Stylistically, [Conroy] isn’t trying to merely stage what he’s already reported, docudrama-style, or even focus thematically on specific people, events or allegations. He is after something more complicated, more human, more dramatic and more insightful about our city as a whole …
To our surprise, John has no interest in easy answers and wants to avoid moral certainties. Stylistically, he isn’t trying to merely stage what he’s already reported, docudrama-style, or even focus thematically on specific people, events or allegations. He is after something more complicated, more human, more dramatic and more insightful about our city as a whole: How the culture of complicity has ruled the day for far too long.
Corruption has become almost a badge of honor that we Chicagoans joke about—a punch line. It has become too easy to say things like, “Sure, we know there’s shady stuff that goes on—the city is overrun by corruption!—but doesn’t Millennium Park look great? And don’t you love the flowers in the middle of Michigan Avenue?”
We focus on what we like and turn a blind eye to the rest. Because we’re “The City That Works.” The city that knows how to get stuff done. No matter the cost.
And while the majority would agree (in public) that torture should have no place in law enforcement, that must be counter-balanced with crime rates we find despicable, weekly headlines about the staggering number of people gunned down on our streets and outcries for the police to keep neighborhoods safe.
But at what cost? Where do we draw a moral line? Do we care how to keep the streets safe, how the work gets done, or just that it gets done?
It has been an indescribable honor working with John at TimeLine. John, director Nick Bowling, our Company Members and a team of actors and designers have collaborated during two in-depth workshops and countless conversations, developing his play into a powerful, emotional drama that will get you talking.
John is a man of impeccable integrity, insight, intellect and grace.
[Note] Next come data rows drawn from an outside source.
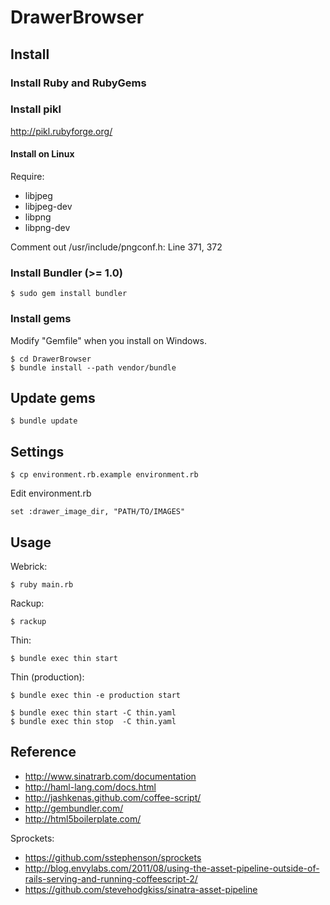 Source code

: # DrawerBrowser

## Install

### Install Ruby and RubyGems

### Install pikl

<http://pikl.rubyforge.org/>

#### Install on Linux

Require:

- libjpeg
- libjpeg-dev
- libpng
- libpng-dev

Comment out /usr/include/pngconf.h: Line 371, 372

### Install Bundler (>= 1.0)

    $ sudo gem install bundler

### Install gems

Modify "Gemfile" when you install on Windows.

    $ cd DrawerBrowser
    $ bundle install --path vendor/bundle

## Update gems

    $ bundle update

## Settings

    $ cp environment.rb.example environment.rb

Edit environment.rb

    set :drawer_image_dir, "PATH/TO/IMAGES"

## Usage

Webrick:

    $ ruby main.rb

Rackup:

    $ rackup

Thin:

    $ bundle exec thin start

Thin (production):

    $ bundle exec thin -e production start

    $ bundle exec thin start -C thin.yaml
    $ bundle exec thin stop  -C thin.yaml

## Reference

- <http://www.sinatrarb.com/documentation>
- <http://haml-lang.com/docs.html>
- <http://jashkenas.github.com/coffee-script/>
- <http://gembundler.com/>
- <http://html5boilerplate.com/>

Sprockets:

- <https://github.com/sstephenson/sprockets>
- <http://blog.envylabs.com/2011/08/using-the-asset-pipeline-outside-of-rails-serving-and-running-coffeescript-2/>
- <https://github.com/stevehodgkiss/sinatra-asset-pipeline>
And he is to be commended and heralded for, quite literally, saving men’s lives—those who already have been released from death row, and the countless others who, hopefully, in the future may receive a better shot at justice and due process.
Yet, while John is a crusader, he is also a pragmatist, a citizen, a parent. His admiration for law enforcement is without question, and honoring the selfless heroism of those who serve and protect us is of critical importance to him.
He also is committed to honoring the dignity of those whom society is all too willing to suspect of wrongdoing—a class of people deemed torturable for the public good.
TimeLine’s aim in bringing John’s dynamic play to our stage is to push a conversation that has been avoided for too long—one that, we hope, avoids easy answers, bumper-sticker responses, knee-jerk labeling and finger pointing in every direction other than inward.
I encourage you to read the archives of John’s reporting at chicagoreader.com/policetorture, and I look forward to sharing My Kind of Town with you and joining in a conversation about each of our roles in this great city of Chicago.